How do you get people to understand the need to clean up America's rivers and waterways? One way is to get some of those people onto the rivers in canoes and kayaks where they can see the water first-hand.
Nearly 300 volunteers recently participated in an 11-mile canoe ride down a stretch of the polluted Chicago River as part of the Canoes for a Cause initiative organized by the Jacob Leinenkugel Brewing Co., based in Chippewa Falls, Wis. "All you have to do is get on the water to see how bad it is," says company President Jake Leinenkugel. "People came back after the ride and said, 'Wow, this is bad.' It looked like a dumping ground, which is a shame."
The brewer (which is part of the Miller Brewing Company, a sponsor of MNN) teamed up with the local organization Friends of the Chicago River for this, their third and final Canoes for a Cause event of the summer. "They have the knowledge and the organization," Leinenkugel says. "They're the ones that have gotten us involved. We just want to help them."
The company organized its first "friendly float" last summer, and held three events this year, but Canoes for a Cause is hardly the group's first step toward supporting clean water and promoting water stewardship.
A family history
The Jacob Leinenkugel Brewing Co. was founded in 1867 on the Big Eddy spring in Chippewa Falls, which at one time was called the purest water in the world. But as the 20th century progressed, the waters around Chippewa Falls didn't stay clean. Thus was born the company's new mission to represent water restoration and preservation.
"We really started more than a decade ago with a local creek that runs through our brewery grounds," Leinenkugel says. "I used to play in that creek as a little kid." The cleanup of Duncan Creek and nearby Lake Wissota involved not just volunteers — who removed debris that had accumulated in the waterways — but also getting other local businesses and government organizations involved.

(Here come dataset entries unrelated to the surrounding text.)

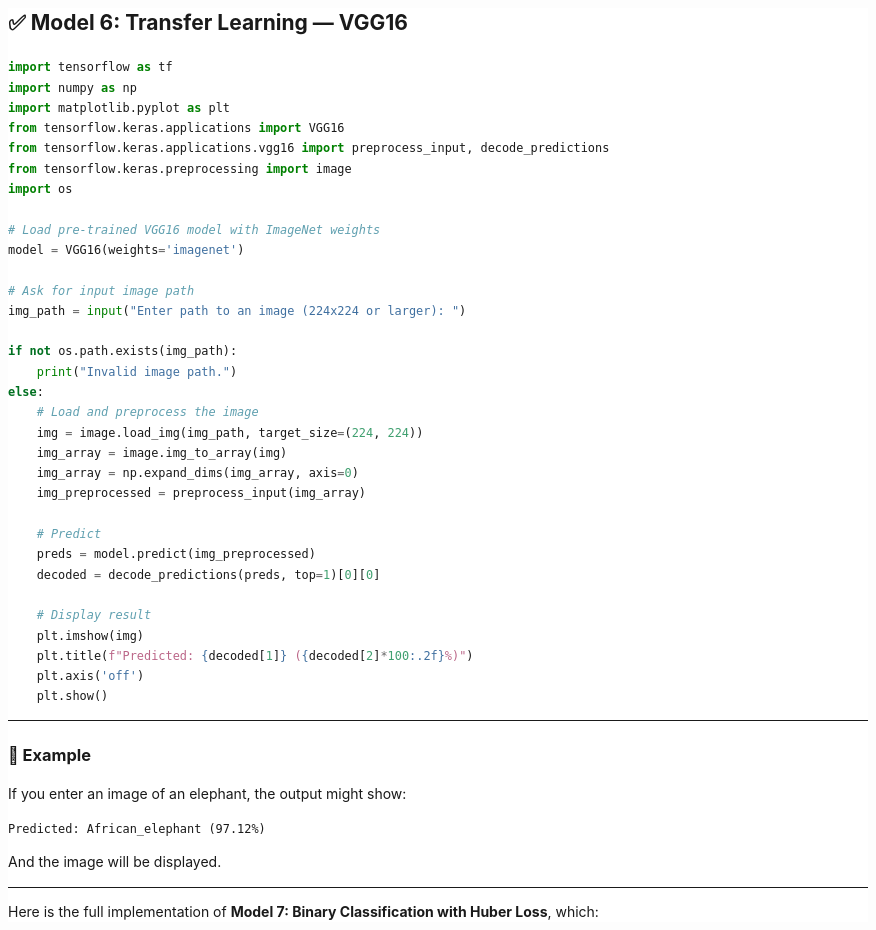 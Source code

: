 
## ✅ **Model 6: Transfer Learning — VGG16**

```python
import tensorflow as tf
import numpy as np
import matplotlib.pyplot as plt
from tensorflow.keras.applications import VGG16
from tensorflow.keras.applications.vgg16 import preprocess_input, decode_predictions
from tensorflow.keras.preprocessing import image
import os

# Load pre-trained VGG16 model with ImageNet weights
model = VGG16(weights='imagenet')

# Ask for input image path
img_path = input("Enter path to an image (224x224 or larger): ")

if not os.path.exists(img_path):
    print("Invalid image path.")
else:
    # Load and preprocess the image
    img = image.load_img(img_path, target_size=(224, 224))
    img_array = image.img_to_array(img)
    img_array = np.expand_dims(img_array, axis=0)
    img_preprocessed = preprocess_input(img_array)

    # Predict
    preds = model.predict(img_preprocessed)
    decoded = decode_predictions(preds, top=1)[0][0]

    # Display result
    plt.imshow(img)
    plt.title(f"Predicted: {decoded[1]} ({decoded[2]*100:.2f}%)")
    plt.axis('off')
    plt.show()
```

---

### 📝 Example

If you enter an image of an elephant, the output might show:

```
Predicted: African_elephant (97.12%)
```

And the image will be displayed.

---


Here is the full implementation of **Model 7: Binary Classification with Huber Loss**, which:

"I can tell you how we're doing it in Chippewa County" Leinenkugel says. "You've got private businesses like the Jacob Leinenkugel Brewing Company and other companies we've brought on board working proactively with agencies like Chippewa County Land Management. We're also working with various county farmers who are using the land but are right next to ponding areas and runoff areas. We're building barriers and using natural grasses with a 30-yard buffer. We are making a difference."
Today, he says, Duncan Creek is cleaner than it was when he played in it as a child. "That was my first a-ha moment. The water clarity in Duncan Creek is unbelievable. I know it can be done when it's properly managed and the right people are behind it."
A public-private partnership
Leinenkugel says the key to the group's success in Chippewa Falls has been combining efforts from the public and private sectors. "We're getting state funding," he says. "Everyone says that's dried up, but it's not necessarilyl so when they see that there are private companies and private people getting behind it."
He says getting both people and politicians involved directly is essential for water restoration. "You have to have the governments involved because they have some basis of responsibility too. If we can't partner and drive that then we're not going to be able to achieve any objectives in terms of cleaning up what is a very bad situation."
Partnering with local groups like Friends of the Chicago River is also vital to long-term success. "They're the true heroes," Leinenkugel says. "They're the main group that lives there every day. They can tell us what the root causes of the local problems are, the points of interest where effluent material is coming into the rivers. They help make us aware of what's happening to our lakes, rivers and streams."
A model for the future
Another important element is the ability to track and record how efforts are progressing. "You have to have something that you can go back and say this is what we able to do here 10 years ago and this is the difference it's made," he says.
Leinenkugel says the system they have developed for tracking the ongoing Lake Wissota cleanup project could prove to be a model for elsewhere in the country. "We have a scorecard system built out for the next 10 years," he says. "We'll be able to look at this and say, here's what it looked like when we started, this was the water clarity, this is what was in the water, and compare 10 years ago to today."
Leinenkugel's plans to continue its focus on clean water. "It's something that we found to be very underneath what our company represents, which is water restoration and preservation," says the company president. They are already planning next year's Canoes for a Cause events, as well as other ways to create awareness about water stewardship. "I'm just learning, and we as a company are just learning, but we also know how important this is."
He says he has high hopes for the future, as long as more people — and especially politicians — are willing to get involved. "Once we get the city, county and state people involved, then the momentum will really pick up. Until then, we're just treading water, so to speak."